Smoky's web site is notoriously unreliable. I buy from them all the time because their prices are good, but the staff responsible for keeping that site up must hate their lives.
 
CAK :
I have an older attachment that slides over the blade and then is held in place by a small allen screw.
I would be willing to mail it you if you want it. But you would have to wait till after 01-07-02 as it is at my desk at work and I am off till then. If you are interested let me know.
I can mail it in a regular envelope as it is not very heavy. My god...I remember getting it over 20 years ago and I still have it !!
It was called a FLICKET..anyone remember those ?
 
The Flick-It is mentioned in Thomas Harris' book Red Dragon, which came before Silence of the Lambs and Hannibal. In it, a street thug with a bare arm -- referred to as "knife fighter's mange" by a character in the novel -- is described as carrying a Buck 110 (or similar) folder equipped with the Flick-It.
 
The Flick-it was cool, I remember them from the back of the "American Rifleman" magazize. Lots of cool ads in the backs of those old magazines:):).
 
Those Flickets were really a great idea, in their day. Some of my friends and I used them way back when. We would also try to polish the action up with anything from a paste made of Comet cleaner and water to just toothpaste. We all had varing degrees of sucess. The trouble with all those abrasives was that what we really managed to do was wear out the action quicker than necessary. Oh well, live and learn.

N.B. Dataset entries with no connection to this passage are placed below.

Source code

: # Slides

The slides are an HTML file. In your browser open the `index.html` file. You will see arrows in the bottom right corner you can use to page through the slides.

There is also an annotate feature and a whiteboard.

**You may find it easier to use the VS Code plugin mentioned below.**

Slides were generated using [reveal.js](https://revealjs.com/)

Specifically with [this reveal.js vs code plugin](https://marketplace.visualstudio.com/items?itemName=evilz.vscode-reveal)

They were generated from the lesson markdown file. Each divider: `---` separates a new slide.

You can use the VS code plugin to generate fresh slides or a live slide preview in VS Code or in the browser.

On the idea of drilling and tapping a blade for a stud. Even a softish blade (55RC) or so is really hard to drill, and even harder to tap. I work in a machine shop and have tried upon occasion to drill and tap hardened parts. It is possible, but in the small size that would be needed for a thumb stud, most likely there would be no success. There are other methods, ie. wire EDM and that sort of thing. Machine time is costly, and when all is said and done, it would have been cheaper to get a knife with the stud. Thus the inventor of the Flicket must have known in that time line.